In 2019, the U.S. Supreme Court took iPhone users one step closer to bringing a major antitrust lawsuit against Apple to trial when it ruled that App Store customers.
You can sue the company for using its monopoly power to raise charges for apps and in-app purchases.
But now they face a new hurdle – convinced a federal judge to witness a class of millions of Apple customers paying for iOS apps and in-app content through the App Store.
The case, now in its tenth year, was first arrested by Robert Pepper, Stephen Schwartz, Edward Hayter and Eric Terrell in 2011. It was dismissed by a federal judge in 2013 under key antitrust custody in Illinois Brick Co .. v. Illinois. where the Supreme Court ruled that alleged monopolists could only be prosecuted by people directly affected by corporate behavior, not by indirect agents. A 2019 ruling written by Judge Brett Kavanaugh said the plaintiffs are direct buyers under Illinois brick since they bought the materials directly from Apple.
Lawyers for Apple told U.S. District Judge Yvonne Gonzalez Rogers on Tuesday that it was not possible to determine the number of iPhone users injured by the Apple App Store monopoly.
“In order to witness class corruption, the plaintiffs need to come up with a strong model to address the vulnerability of all or almost all of the plaintiffs. It means more than a large number of class members need to be injured, ”said Cynthia Richman, a lawyer with Gibson Dunn, who represented Apple.
Apple won the controversy with a corruption model offered by economist Daniel McFadden, a professor of sociology at the University of California Berkeley. McFadden analyzes what Apple benchmark rates would have cost developers in but-for-global competition. Apple is currently charging a 30% discount on retail sales, although a deal with minority executives approved on Tuesday reduced that rate to 15% for three years.
Apple argued that the McFadden model accounted for a substantial number of proposed class members who did not disclose damages, and McFadden concluded that Apple would have charged 10% to 12% of non-Apple app stores Apple iOS allows us to.

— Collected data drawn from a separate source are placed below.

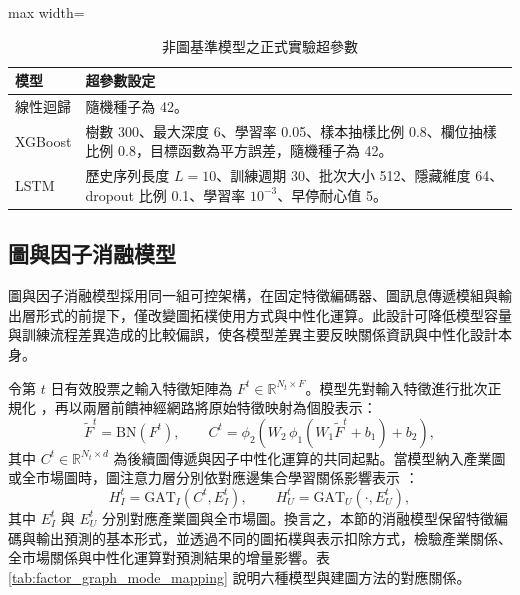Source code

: \begin{table}[H]
\centering
\caption{非圖基準模型之正式實驗超參數}
\label{tab:baseline_model_hyperparameters}
\small
\begin{adjustbox}{max width=\textwidth}
\begin{tabular}{p{2.2cm} p{12.5cm}}
\toprule
模型 & 超參數設定 \\
\midrule
線性迴歸 & 隨機種子為 42。 \\
XGBoost & 樹數 300、最大深度 6、學習率 0.05、樣本抽樣比例 0.8、欄位抽樣比例 0.8，目標函數為平方誤差，隨機種子為 42。 \\
LSTM & 歷史序列長度 \(L=10\)、訓練週期 30、批次大小 512、隱藏維度 64、dropout 比例 0.1、學習率 \(10^{-3}\)、早停耐心值 5。 \\
\bottomrule
\end{tabular}
\end{adjustbox}
\end{table}
\FloatBarrier

\subsection{圖與因子消融模型}
\label{subsec:factor_ablation_models}

圖與因子消融模型採用同一組可控架構，在固定特徵編碼器、圖訊息傳遞模組與輸出層形式的前提下，僅改變圖拓樸使用方式與中性化運算。此設計可降低模型容量與訓練流程差異造成的比較偏誤，使各模型差異主要反映關係資訊與中性化設計本身。

令第 \(t\) 日有效股票之輸入特徵矩陣為 \(F^t \in \mathbb{R}^{N_t \times F}\)。模型先對輸入特徵進行批次正規化 \cite{ioffe2015batchnorm}，再以兩層前饋神經網路將原始特徵映射為個股表示：
\begin{equation}
\widetilde{F}^{t}=\mathrm{BN}(F^t), \qquad
C^t=\phi_2\!\left(W_2\,\phi_1(W_1\widetilde{F}^{t}+b_1)+b_2\right),
\end{equation}
其中 \(C^t \in \mathbb{R}^{N_t \times d}\) 為後續圖傳遞與因子中性化運算的共同起點。當模型納入產業圖或全市場圖時，圖注意力層分別依對應邊集合學習關係影響表示 \cite{velickovic2018gat}：
\begin{equation}
H_I^t = \mathrm{GAT}_{I}(C^t, E_I^t), \qquad
H_U^t = \mathrm{GAT}_{U}(\cdot, E_U^t),
\end{equation}
其中 \(E_I^t\) 與 \(E_U^t\) 分別對應產業圖與全市場圖。換言之，本節的消融模型保留特徵編碼與輸出預測的基本形式，並透過不同的圖拓樸與表示扣除方式，檢驗產業關係、全市場關係與中性化運算對預測結果的增量影響。表 \ref{tab:factor_graph_mode_mapping} 說明六種模型與建圖方法的對應關係。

Gonzalez Rogers again asked for those portions at Tuesday’s hearing, saying McFadden appeared to be pulling the numbers out in the thin air.
The consultant for the proposed class stated that the model is a reliable method of determining class-wide damages. When asked by Gonzalez Rogers about the percentage of uninjured members, Aaron Panner representatives including Kellogg, Hansen, Todd, Figel and Frederick said customers who made purchases from the store had antitrust damage whether or not they in damages.
“There is antitrust effect from the fact that the Apple Store does not offer the options they would have provided in a competitive market, that they do not have the innovations they would have had in a competitive market,” Panner said. “So they have antitrust damage regardless of whether they have serious damage.”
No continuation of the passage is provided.